2019
Dr. Lydell Wiebe
Department of Civil Engineering, McMaster University

Application of Artificial Intelligence to Performance-Based Earthquake Engineering of Steel Buildings

Advances in computational power, the rapidly developing field of Artificial Intelligence (AI) and the maturation of performance-based earthquake engineering (PBEE) provides a framework for the use of advanced analysis in the design of structures or retrofits to achieve specified performance objectives in future earthquakes.

Current seismic design methods produce acceptable solutions, but not necessarily optimal solutions.
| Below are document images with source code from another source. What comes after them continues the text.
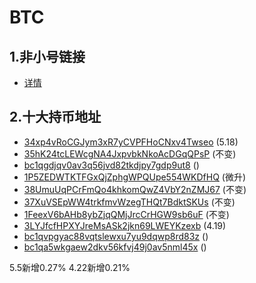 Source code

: # BTC

## 1.非小号链接

* [详情](https://www.feixiaohao.com/currencies/bitcoin/)

## 2.十大持币地址

* [34xp4vRoCGJym3xR7yCVPFHoCNxv4Twseo](https://btc.tokenview.com/cn/address/34xp4vRoCGJym3xR7yCVPFHoCNxv4Twseo) (5.18)
* [35hK24tcLEWcgNA4JxpvbkNkoAcDGqQPsP](https://btc.tokenview.com/cn/address/35hK24tcLEWcgNA4JxpvbkNkoAcDGqQPsP) (不变)
* [bc1qgdjqv0av3q56jvd82tkdjpy7gdp9ut8]() ()
* [1P5ZEDWTKTFGxQjZphgWPQUpe554WKDfHQ](https://btc.tokenview.com/cn/address/1P5ZEDWTKTFGxQjZphgWPQUpe554WKDfHQ) (微升)
* [38UmuUqPCrFmQo4khkomQwZ4VbY2nZMJ67](https://btc.tokenview.com/cn/address/38UmuUqPCrFmQo4khkomQwZ4VbY2nZMJ67) (不变)
* [37XuVSEpWW4trkfmvWzegTHQt7BdktSKUs](https://btc.tokenview.com/cn/address/37XuVSEpWW4trkfmvWzegTHQt7BdktSKUs) (不变)
* [1FeexV6bAHb8ybZjqQMjJrcCrHGW9sb6uF](https://btc.tokenview.com/cn/address/1FeexV6bAHb8ybZjqQMjJrcCrHGW9sb6uF) (不变)
* [3LYJfcfHPXYJreMsASk2jkn69LWEYKzexb](https://btc.tokenview.com/cn/address/3LYJfcfHPXYJreMsASk2jkn69LWEYKzexb) (4.19)
* [bc1qvpgyac88vqtslewxu7yu9dqwp8rd83z]() ()
* [bc1qa5wkgaew2dkv56kfvj49j0av5nml45x]() ()


5.5新增0.27%
4.22新增0.21% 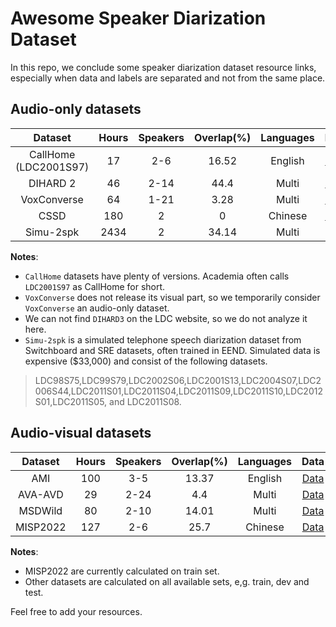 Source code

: # Awesome Speaker Diarization Dataset

In this repo, we conclude some speaker diarization dataset resource links, especially when data and labels are separated and not from the same place.

## Audio-only datasets

|  Dataset |Hours|Speakers| Overlap(%)  | Languages  |  Data |  Label  | Fees  |
|:---:|:---:|:---:|:---:|:---:|:---:|:---:|:---:|
|  CallHome \(LDC2001S97) |  17 | 2-6  |  16.52 |  English | [Data](https://catalog.ldc.upenn.edu/LDC2001S97)  |  [Label](https://github.com/BUTSpeechFIT/VBx/tree/master/data/CALLHOME/lists) | $500  |
|  DIHARD 2 |  46 | 2-14  | 44.4  |  Multi |  [Data](https://catalog.ldc.upenn.edu/LDC2022S06) |  [Label](https://catalog.ldc.upenn.edu/LDC2022S06) | $300  |
| VoxConverse  |  64 |  1-21 |  3.28 |  Multi |  [Data](https://github.com/joonson/voxconverse) |  [Label](https://github.com/joonson/voxconverse) |  Free |
| CSSD  |  180 |  2 |  0 | Chinese  | [Data](https://magichub.com/datasets/magicdata-ramc/)  |  [Label](https://github.com/MagicHub-io/MagicData-RAMC) | Free  |
| Simu-2spk  |  2434 |  2 |  34.14 | Multi  | ...  |  [Label](https://github.com/hitachi-speech/EEND) | $33,000  |

**Notes**:
* ``CallHome`` datasets have plenty of versions. Academia often calls ``LDC2001S97`` as CallHome for short.
* ``VoxConverse`` does not release its visual part, so we temporarily consider ``VoxConverse`` an audio-only dataset.
* We can not find ``DIHARD3`` on the LDC website, so we do not analyze it here.
* ``Simu-2spk`` is a simulated telephone speech diarization dataset from Switchboard and SRE datasets, often trained in EEND. 
   Simulated data is expensive ($33,000) and consist of the following datasets.
> LDC98S75,LDC99S79,LDC2002S06,LDC2001S13,LDC2004S07,LDC2006S44,LDC2011S01,LDC2011S04,LDC2011S09,LDC2011S10,LDC2012S01,LDC2011S05, and LDC2011S08.

## Audio-visual datasets

|  Dataset |Hours|Speakers| Overlap(%)  | Languages  |  Data |  Label  | Fees  |
|:---:|:---:|:---:|:---:|:---:|:---:|:---:|:---:|
| AMI  |  100 | 3-5  | 13.37  |  English |  [Data](https://groups.inf.ed.ac.uk/ami/corpus/) |  [Label](https://github.com/BUTSpeechFIT/AMI-diarization-setup) |  Free |
|  AVA-AVD |  29 | 2-24  |  4.4 |  Multi | [Data](https://github.com/cvdfoundation/ava-dataset) | [Label](https://github.com/zcxu-eric/AVA-AVD)   |   Free|
|  MSDWild | 80  | 2-10  |  14.01 |  Multi | [Data](https://github.com/X-LANCE/MSDWILD)  | [Label](https://github.com/X-LANCE/MSDWILD)   | Free  |
|  MISP2022 |  127 |  2-6 |  25.7 | Chinese  | [Data](https://mispchallenge.github.io/mispchallenge2022)  |  [Label]([https://mispchallenge.github.io/mispchallenge2022](https://github.com/mispchallenge/misp2022_baseline/tree/main/track1_AVSD/scp_dir)) | Free  |

**Notes**:
* MISP2022 are currently calculated on train set.
* Other datasets are calculated on all available sets, e,g. train, dev and test.


Feel free to add your resources.
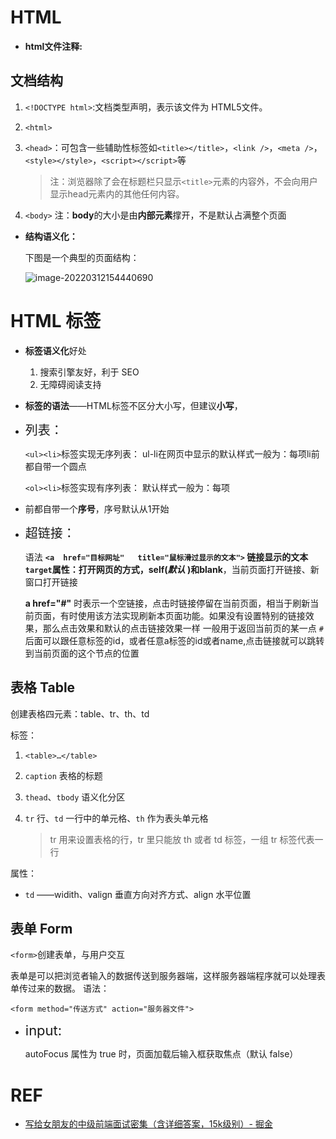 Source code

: # HTML

+ **html文件注释:**<!--注释文字 -->



## 文档结构

1. `<!DOCTYPE html>`:文档类型声明，表示该文件为 HTML5文件。

2. `<html>`

3. `<head>`：可包含一些辅助性标签如`<title></title>`，`<link />`，`<meta />`，`<style></style>`，`<script></script>`等

    >   注：浏览器除了会在标题栏只显示`<title>`元素的内容外，不会向用户显示head元素内的其他任何内容。

4. `<body>`
    注：**body**的大小是由**内部元素**撑开，不是默认占满整个页面



+ **结构语义化：**

    下图是一个典型的页面结构：

    ![image-20220312154440690](https://gitee.com/ethereal-bang/images/raw/master/20220312154536.png)




# HTML 标签

+ **标签语义化**好处
    1. 搜索引擎友好，利于 SEO
    2. 无障碍阅读支持
+ **标签的语法**——HTML标签不区分大小写，但建议**小写**，<!--因大部分程序员都以小写为准-->

+ <span style="font-size:20px">列表：</span>

    `<ul><li>`标签实现无序列表：
    ul-li在网页中显示的默认样式一般为：每项li前都自带一个圆点
    
    `<ol><li>`标签实现有序列表：
    默认样式一般为：每项<li>前都自带一个**序号**，序号默认从1开始


+ <span style="font-size:20px">超链接：</span>

    语法
    **`<a  href="目标网址"   title="鼠标滑过显示的文本">` 链接显示的文本</a>**
    **`target`**属性：打开网页的方式，**self**(*默认* )和**blank**，当前页面打开链接、新窗口打开链接
    
    **a href="#"** 时表示一个空链接，点击时链接停留在当前页面，相当于刷新当前页面，有时使用该方法实现刷新本页面功能。如果没有设置特别的链接效果，那么点击效果和默认的点击链接效果一样
    一般用于返回当前页的某一点
    `#`后面可以跟任意标签的id，或者任意a标签的id或者name,点击链接就可以跳转到当前页面的这个节点的位置



## 表格 Table

创建表格四元素：table、tr、th、td

标签：

1. `<table>…</table>`

2. `caption` 表格的标题

3. `thead`、`tbody` 语义化分区

4. `tr` 行、`td` 一行中的单元格、`th` 作为表头单元格

    > tr 用来设置表格的行，tr 里只能放 th 或者 td 标签，一组 tr 标签代表一行



属性：

+ `td` ——widith、valign 垂直方向对齐方式、align 水平位置

## 表单 Form

`<form>`创建表单，与用户交互

表单是可以把浏览者输入的数据传送到服务器端，这样服务器端程序就可以处理表单传过来的数据。
语法：

`<form method="传送方式" action="服务器文件">`

+ <span style="font-size:22px">input:</span>

    autoFocus 属性为 true 时，页面加载后输入框获取焦点（默认 false）



# REF

+ [写给女朋友的中级前端面试密集（含详细答案，15k级别）- 掘金](https://juejin.cn/post/6844904115428917255)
The development of Artificial Intelligence creates an opportunity to identify these optimal solutions to achieve defined objectives, such as minimum initial or life-cycle costs. Identifying these optimal solutions to the performance-based earthquake engineering of steel structures will lead to more economical and competitive designs with steel.

This project will investigate how steel buildings could be more optimally designed by applying AI to their performance-based earthquake engineering. Within this scope, three objectives have been defined: 1) identify one or more appropriate AI models to apply to finding an optimal solution for the performance-based earthquake engineering of steel buildings; 2) develop this technique through application to a case study steel structure, considering different assumptions about the stakeholders’ objectives and 3) repeat this process for additional steel buildings, so as to extract key features of the optimal solution for design recommendations and/or future study.
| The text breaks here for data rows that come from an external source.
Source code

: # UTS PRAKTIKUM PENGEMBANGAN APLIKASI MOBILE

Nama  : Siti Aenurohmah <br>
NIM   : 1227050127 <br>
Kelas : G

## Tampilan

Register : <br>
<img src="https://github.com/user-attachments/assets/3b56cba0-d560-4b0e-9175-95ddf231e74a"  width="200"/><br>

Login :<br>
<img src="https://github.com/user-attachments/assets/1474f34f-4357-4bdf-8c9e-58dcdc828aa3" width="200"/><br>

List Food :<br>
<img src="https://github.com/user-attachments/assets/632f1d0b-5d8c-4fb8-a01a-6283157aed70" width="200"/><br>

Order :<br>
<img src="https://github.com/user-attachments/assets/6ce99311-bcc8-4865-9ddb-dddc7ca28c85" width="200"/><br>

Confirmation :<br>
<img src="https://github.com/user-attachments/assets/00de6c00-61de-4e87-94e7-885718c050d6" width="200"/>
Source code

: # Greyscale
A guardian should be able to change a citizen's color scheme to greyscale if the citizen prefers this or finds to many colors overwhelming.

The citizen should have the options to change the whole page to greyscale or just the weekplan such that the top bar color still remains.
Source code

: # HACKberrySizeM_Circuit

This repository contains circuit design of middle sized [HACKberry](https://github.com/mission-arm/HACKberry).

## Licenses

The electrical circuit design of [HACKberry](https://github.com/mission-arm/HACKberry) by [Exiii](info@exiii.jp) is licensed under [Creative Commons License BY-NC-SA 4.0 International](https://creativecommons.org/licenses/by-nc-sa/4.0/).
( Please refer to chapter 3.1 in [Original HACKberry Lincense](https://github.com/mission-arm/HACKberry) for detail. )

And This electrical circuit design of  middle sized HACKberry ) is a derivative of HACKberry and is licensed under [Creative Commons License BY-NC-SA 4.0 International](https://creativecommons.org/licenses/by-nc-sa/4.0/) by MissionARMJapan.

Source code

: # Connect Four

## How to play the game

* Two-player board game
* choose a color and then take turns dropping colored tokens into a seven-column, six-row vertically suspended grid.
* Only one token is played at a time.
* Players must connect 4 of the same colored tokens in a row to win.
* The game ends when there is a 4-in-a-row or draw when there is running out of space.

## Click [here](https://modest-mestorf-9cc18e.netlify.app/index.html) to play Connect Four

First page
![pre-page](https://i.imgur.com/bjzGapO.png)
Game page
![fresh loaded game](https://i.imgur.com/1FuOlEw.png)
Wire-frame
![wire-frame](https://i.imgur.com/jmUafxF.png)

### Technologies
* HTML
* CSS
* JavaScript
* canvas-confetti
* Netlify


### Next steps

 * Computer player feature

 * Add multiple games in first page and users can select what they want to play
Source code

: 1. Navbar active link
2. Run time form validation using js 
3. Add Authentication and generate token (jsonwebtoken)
A recent report for the Insurance Board of Canada estimated that a realistic large earthquake off the west coast of Vancouver Island would result in $75 billion in losses, while one in eastern Quebec would cost $61 billion. Therefore, the ability to optimally design steel buildings to achieve the desired balance between seismic performance and initial cost will strengthen the position of the Canadian steel industry for when the next damaging earthquake happens.

BIOGRAPHY

Lydell Wiebe received his BASc (2005) and PhD (2013) from the University of Toronto, and his MSc from the ROSE School in Pavia, Italy (2008). He has received the GJ Jackson Fellowship Award (2005) and the HA Krentz Research Award (2015) from the Canadian Institute of Steel Construction. Dr. Wiebe is the Vice Chair of Working Group 9 (Seismic Design) for CSA S16 (Design of Steel Structures) and the Secretary of the Canadian Association for Earthquake Engineering. His research seeks to develop economical ways to improve structural performance, particularly under earthquake loading.